Ocean

In this article, I will present to you a famous neural network architecture knows as a Deep Autoencoder. We will discuss in detail how an Autoencoders works, and what Deep Autoencoders are used for.

But most importantly I will show you how to implement a Deep AutoEncoder in TensorFlow 2.0 — nice :)


Table of Content

  1. Recap: Architecture of Feedforward Neural Networks
  2. The Architecture of an Autoencoder
  3. Dimensionally Reduction
  4. Training of an Autoencoder
  5. Autoencoder TensorFlow 2.0 Code
  6. What are Autoencoders used for?

1. Recap: Architecture of Feedforward Neural Networks

Before we address the architecture of an autoencoder let us quickly recap the architecture of the probably most simple and common neural network architecture: The feedforward Neural Network.

The architecture of a feedforward neural network looks as follows:

Feedforward Neural Network

This architecture consists of a collection of nodes/neurons that are connected by edges. The neurons represent numeric values, which are some intermediate results of computations that are going on inside the network.

The edges, on the other hand, represent weights, which are the parameters of the network that are adjusted and improved during training.

A feedforward neural network can have an arbitrary number of layers, each with an arbitrary amount of neurons.

We call the first layer as the input layer that receives an input. The last layer is the output layer that represents the prediction of the network.

The layers between the input and the output layer are called the hidden layers. More information in feedforward neural networks and how they are functioning can be found in the article “What is Deep Learning and how does it work?


The Architecture of an AutoEncoder

The simplest form of Autoencoder is a feedforward neural network that you are already familiar with. As with feedforward neural networks, an Autoencoder has an input layer, an output layer, and one or more hidden layers:

AutoEncoder

But there is a significant difference to a regular feedforward neural network.
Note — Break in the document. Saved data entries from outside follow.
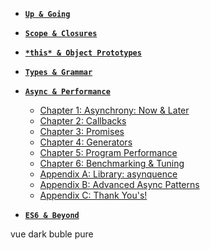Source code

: - [**`Up & Going`**](up%20&%20going/README)


- [**`Scope & Closures`**](scope%20&%20closures/README)


- [**`*this* & Object Prototypes`**](this%20&%20object%20prototypes/README)


- [**`Types & Grammar`**](types%20&%20grammar/README)


- [**`Async & Performance`**](async%20&%20performance/README)
    - [Chapter 1: Asynchrony: Now & Later](async%20&%20performance/ch1)
    - [Chapter 2: Callbacks](async%20&%20performance/ch2)
    - [Chapter 3: Promises](async%20&%20performance/ch3)
    - [Chapter 4: Generators](async%20&%20performance/ch4)
    - [Chapter 5: Program Performance](async%20&%20performance/ch5)
    - [Chapter 6: Benchmarking & Tuning](async%20&%20performance/ch6)
    - [Appendix A: Library: asynquence](async%20&%20performance/apA)
    - [Appendix B: Advanced Async Patterns](async%20&%20performance/apB)
    - [Appendix C: Thank You's!](async%20&%20performance/apC)


- [**`ES6 & Beyond`**](es6%20&%20beyond/README)

<div class="themes">
    <span data-theme="vue">vue</span>
    <span data-theme="dark">dark</span>
    <span data-theme="buble">buble</span>
    <span data-theme="pure">pure</span>
</div>
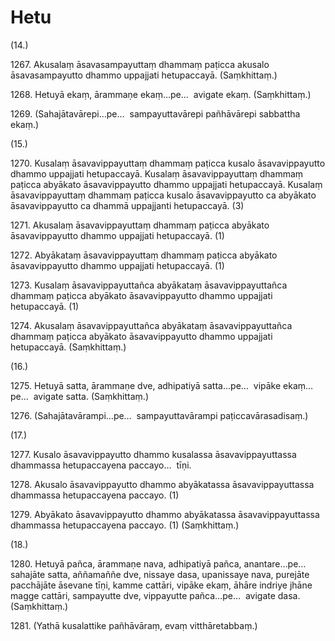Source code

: # Hetu

(14.)

1267\. Akusalaṃ āsavasampayuttaṃ dhammaṃ paṭicca akusalo āsavasampayutto dhammo uppajjati hetupaccayā. (Saṃkhittaṃ.)

1268\. Hetuyā ekaṃ, ārammaṇe ekaṃ…pe…  avigate ekaṃ. (Saṃkhittaṃ.)

1269\. (Sahajātavārepi…pe…  sampayuttavārepi pañhāvārepi sabbattha ekaṃ.)

(15.)

1270\. Kusalaṃ āsavavippayuttaṃ dhammaṃ paṭicca kusalo āsavavippayutto dhammo uppajjati hetupaccayā. Kusalaṃ āsavavippayuttaṃ dhammaṃ paṭicca abyākato āsavavippayutto dhammo uppajjati hetupaccayā. Kusalaṃ āsavavippayuttaṃ dhammaṃ paṭicca kusalo āsavavippayutto ca abyākato āsavavippayutto ca dhammā uppajjanti hetupaccayā. (3)

1271\. Akusalaṃ āsavavippayuttaṃ dhammaṃ paṭicca abyākato āsavavippayutto dhammo uppajjati hetupaccayā. (1)

1272\. Abyākataṃ āsavavippayuttaṃ dhammaṃ paṭicca abyākato āsavavippayutto dhammo uppajjati hetupaccayā. (1)

1273\. Kusalaṃ āsavavippayuttañca abyākataṃ āsavavippayuttañca dhammaṃ paṭicca abyākato āsavavippayutto dhammo uppajjati hetupaccayā. (1)

1274\. Akusalaṃ āsavavippayuttañca abyākataṃ āsavavippayuttañca dhammaṃ paṭicca abyākato āsavavippayutto dhammo uppajjati hetupaccayā. (Saṃkhittaṃ.)

(16.)

1275\. Hetuyā satta, ārammaṇe dve, adhipatiyā satta…pe…  vipāke ekaṃ…pe…  avigate satta. (Saṃkhittaṃ.)

1276\. (Sahajātavārampi…pe…  sampayuttavārampi paṭiccavārasadisaṃ.)

(17.)

1277\. Kusalo āsavavippayutto dhammo kusalassa āsavavippayuttassa dhammassa hetupaccayena paccayo…  tīṇi.

1278\. Akusalo āsavavippayutto dhammo abyākatassa āsavavippayuttassa dhammassa hetupaccayena paccayo. (1)

1279\. Abyākato āsavavippayutto dhammo abyākatassa āsavavippayuttassa dhammassa hetupaccayena paccayo. (1) (Saṃkhittaṃ.)

(18.)

1280\. Hetuyā pañca, ārammaṇe nava, adhipatiyā pañca, anantare…pe…  sahajāte satta, aññamaññe dve, nissaye dasa, upanissaye nava, purejāte pacchājāte āsevane tīṇi, kamme cattāri, vipāke ekaṃ, āhāre indriye jhāne magge cattāri, sampayutte dve, vippayutte pañca…pe…  avigate dasa. (Saṃkhittaṃ.)

1281\. (Yathā kusalattike pañhāvāraṃ, evaṃ vitthāretabbaṃ.)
An Autoencoder has always the same number of neurons in the output layer as there are neurons in the input layer.

This is because an Autoencoder is used for a special type of task. While a feedforward neural network is usually used for regression or classification tasks, an Autoencoder, on the other hand, is used to compress and reconstruct the input data.

The input data which we usually refer to as input feature vector x is compressed to a shorter (latent) representation. This latent representation is then decompressed into something that approximates the original input data.

AutoEncoder Architecture

The Autoencoder has several hidden layers. The number of hidden neurons decreases with the depth of the network up until the middle layer, which contains the latent representation of the input data.

We call this transition as the encoding step because the decreasing number of neurons in these layers enforces the compression or encoding of the input features x into a latent representation located in the middle layer.

On the other hand, we have the decoding step, which represents the transition from the middle layer up to the final output layer. In the decoding step, the number of neurons in the hidden layers increases again, reconstructing the latent representation into its original form.

At this point, it should be noted that an Autoencoder does not use the labels in the same way as a feedforward neural network. The labels here are the features.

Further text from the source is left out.